● Extracted data entries:
[Start of section]

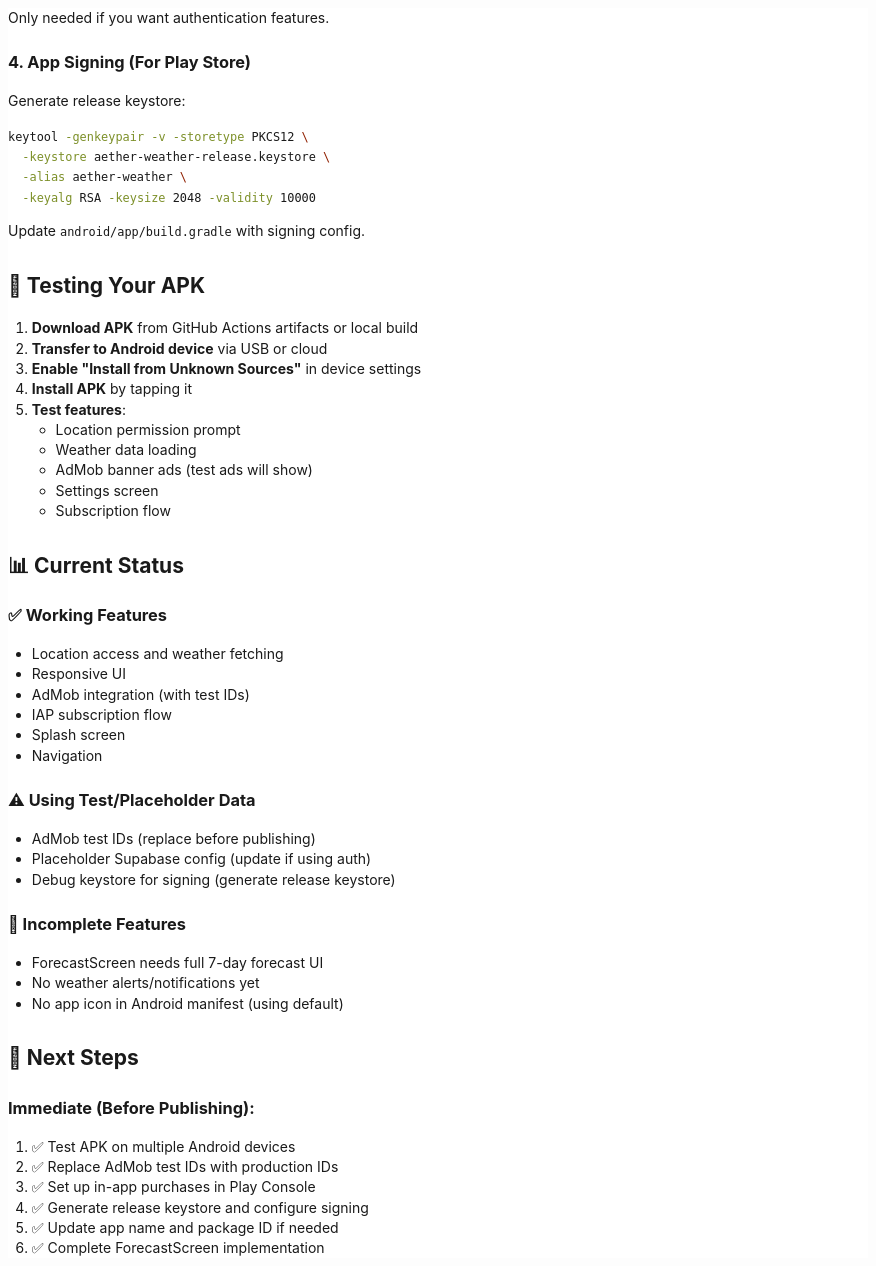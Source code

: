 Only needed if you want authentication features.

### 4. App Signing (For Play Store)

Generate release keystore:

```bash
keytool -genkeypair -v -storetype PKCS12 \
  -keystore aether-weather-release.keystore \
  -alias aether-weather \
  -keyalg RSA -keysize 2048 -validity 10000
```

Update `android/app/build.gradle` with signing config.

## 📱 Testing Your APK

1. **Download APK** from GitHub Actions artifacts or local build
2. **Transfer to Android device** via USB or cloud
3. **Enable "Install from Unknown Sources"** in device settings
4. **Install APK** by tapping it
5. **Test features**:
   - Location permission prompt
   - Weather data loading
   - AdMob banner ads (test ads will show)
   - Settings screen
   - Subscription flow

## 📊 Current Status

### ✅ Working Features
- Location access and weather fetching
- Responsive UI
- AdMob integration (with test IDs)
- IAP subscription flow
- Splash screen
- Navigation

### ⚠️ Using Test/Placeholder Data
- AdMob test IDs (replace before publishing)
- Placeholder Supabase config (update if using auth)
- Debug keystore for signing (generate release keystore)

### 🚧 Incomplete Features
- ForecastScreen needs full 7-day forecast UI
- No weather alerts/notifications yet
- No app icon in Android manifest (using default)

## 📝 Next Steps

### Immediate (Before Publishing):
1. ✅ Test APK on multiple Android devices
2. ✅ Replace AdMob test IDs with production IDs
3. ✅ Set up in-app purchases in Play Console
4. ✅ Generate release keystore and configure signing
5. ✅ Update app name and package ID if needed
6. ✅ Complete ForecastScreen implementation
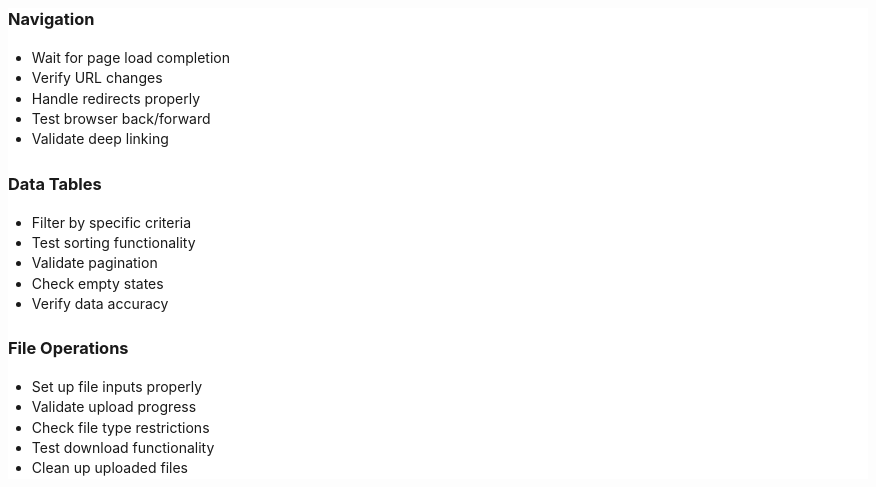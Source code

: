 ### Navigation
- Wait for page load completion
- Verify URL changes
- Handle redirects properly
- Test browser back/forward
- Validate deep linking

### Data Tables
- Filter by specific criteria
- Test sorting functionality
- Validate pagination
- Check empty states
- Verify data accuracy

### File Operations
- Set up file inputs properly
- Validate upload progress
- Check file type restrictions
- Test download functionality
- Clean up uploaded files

[End of section]
[Start of section]

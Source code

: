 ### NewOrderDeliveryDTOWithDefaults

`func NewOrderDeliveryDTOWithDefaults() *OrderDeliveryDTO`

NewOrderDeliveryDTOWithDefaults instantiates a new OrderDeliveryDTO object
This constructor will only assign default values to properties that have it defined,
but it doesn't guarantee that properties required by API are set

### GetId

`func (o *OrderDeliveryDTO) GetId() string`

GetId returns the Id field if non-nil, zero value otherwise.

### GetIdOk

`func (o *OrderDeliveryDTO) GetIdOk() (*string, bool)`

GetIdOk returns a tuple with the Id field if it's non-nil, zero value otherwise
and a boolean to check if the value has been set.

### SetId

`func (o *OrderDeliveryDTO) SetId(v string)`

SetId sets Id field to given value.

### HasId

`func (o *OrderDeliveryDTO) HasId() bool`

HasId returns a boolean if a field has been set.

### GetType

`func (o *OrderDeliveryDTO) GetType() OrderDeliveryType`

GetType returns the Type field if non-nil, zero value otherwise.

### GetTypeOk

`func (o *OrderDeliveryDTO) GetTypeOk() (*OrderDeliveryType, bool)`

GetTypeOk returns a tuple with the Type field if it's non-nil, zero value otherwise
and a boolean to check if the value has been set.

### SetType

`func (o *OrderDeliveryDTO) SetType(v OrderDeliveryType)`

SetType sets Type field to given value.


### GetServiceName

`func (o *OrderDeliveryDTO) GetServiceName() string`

[End of section]
[Start of section]

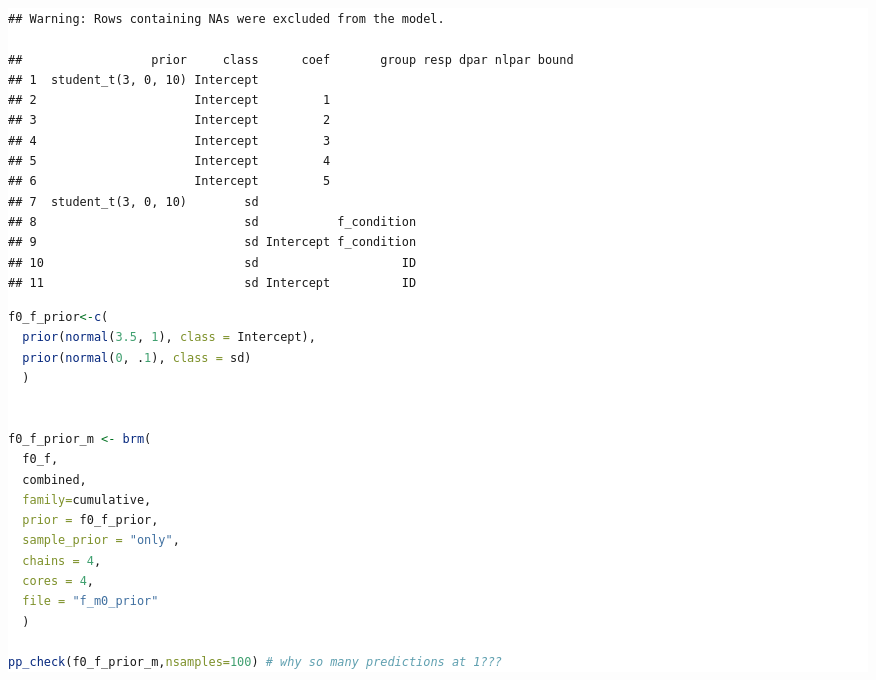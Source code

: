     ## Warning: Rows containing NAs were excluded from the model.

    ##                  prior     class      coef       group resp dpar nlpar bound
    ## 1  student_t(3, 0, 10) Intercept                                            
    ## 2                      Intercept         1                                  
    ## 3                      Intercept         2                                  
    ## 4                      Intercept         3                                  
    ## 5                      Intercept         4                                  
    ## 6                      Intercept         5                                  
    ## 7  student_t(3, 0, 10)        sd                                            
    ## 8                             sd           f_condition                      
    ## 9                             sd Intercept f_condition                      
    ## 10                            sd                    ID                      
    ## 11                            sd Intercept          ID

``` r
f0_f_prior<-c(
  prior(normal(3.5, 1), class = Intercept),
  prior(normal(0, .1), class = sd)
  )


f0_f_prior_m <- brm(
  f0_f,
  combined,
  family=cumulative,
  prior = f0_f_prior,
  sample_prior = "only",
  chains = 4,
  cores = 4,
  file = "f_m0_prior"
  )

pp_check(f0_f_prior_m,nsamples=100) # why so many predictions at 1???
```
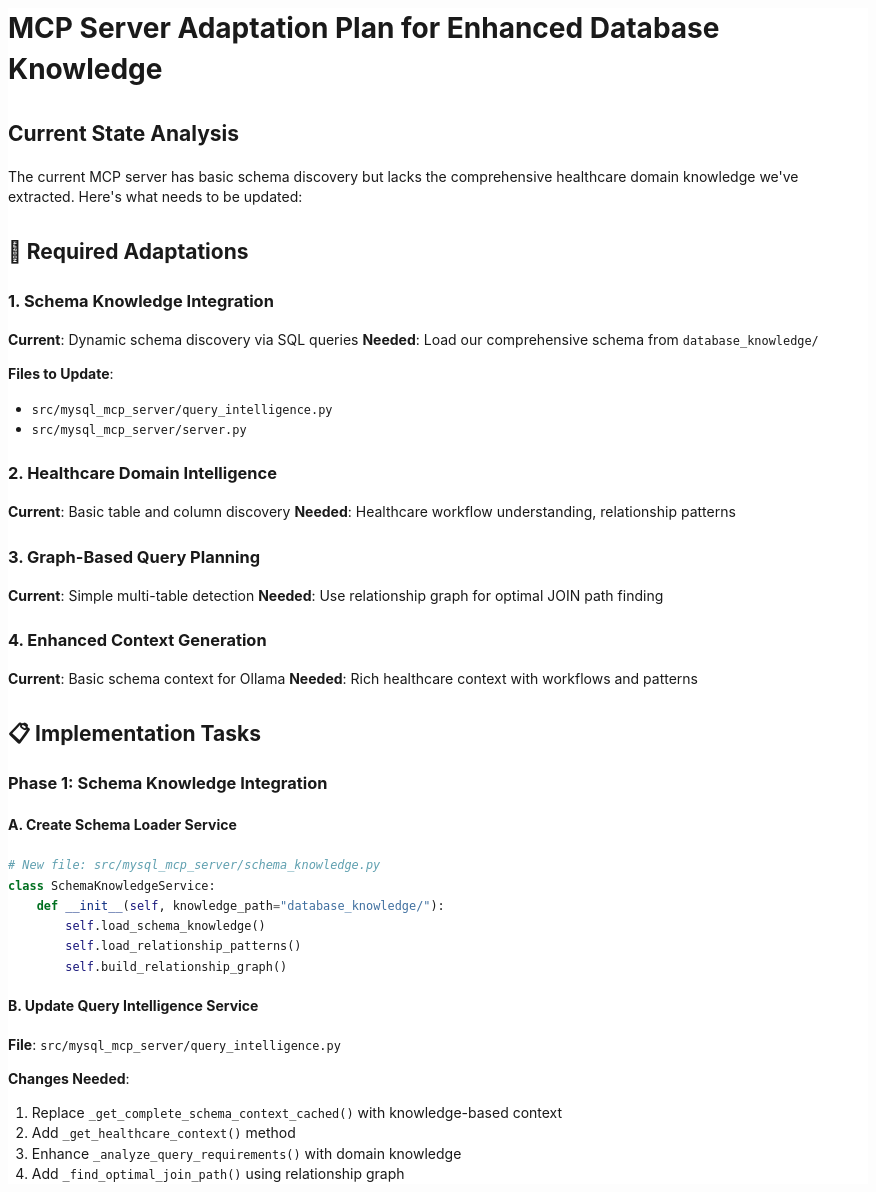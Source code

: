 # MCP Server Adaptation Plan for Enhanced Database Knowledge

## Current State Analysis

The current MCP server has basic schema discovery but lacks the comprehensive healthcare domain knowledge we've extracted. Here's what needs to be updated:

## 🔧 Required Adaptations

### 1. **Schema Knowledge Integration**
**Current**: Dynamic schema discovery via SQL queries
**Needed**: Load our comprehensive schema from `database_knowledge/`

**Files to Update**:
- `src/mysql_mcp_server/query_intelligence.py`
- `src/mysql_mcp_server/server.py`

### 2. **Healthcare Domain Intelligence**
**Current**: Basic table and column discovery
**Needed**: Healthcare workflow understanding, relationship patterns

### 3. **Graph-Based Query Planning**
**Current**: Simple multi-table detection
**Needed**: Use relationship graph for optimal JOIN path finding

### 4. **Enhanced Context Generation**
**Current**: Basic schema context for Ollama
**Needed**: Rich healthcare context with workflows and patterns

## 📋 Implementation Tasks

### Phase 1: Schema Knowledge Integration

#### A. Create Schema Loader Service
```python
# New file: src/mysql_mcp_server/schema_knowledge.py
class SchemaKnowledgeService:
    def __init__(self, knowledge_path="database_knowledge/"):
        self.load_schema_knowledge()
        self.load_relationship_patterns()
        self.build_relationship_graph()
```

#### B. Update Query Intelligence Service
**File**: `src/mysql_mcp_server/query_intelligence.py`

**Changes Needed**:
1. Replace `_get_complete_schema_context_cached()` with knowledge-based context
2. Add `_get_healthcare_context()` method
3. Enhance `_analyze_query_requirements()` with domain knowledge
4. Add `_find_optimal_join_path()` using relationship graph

[End of section]

● Work required: Copy all lines of the preceding data that hold the word "normal".

● Task response:
  prior(normal(3.5, 1), class = Intercept),
  prior(normal(0, .1), class = sd)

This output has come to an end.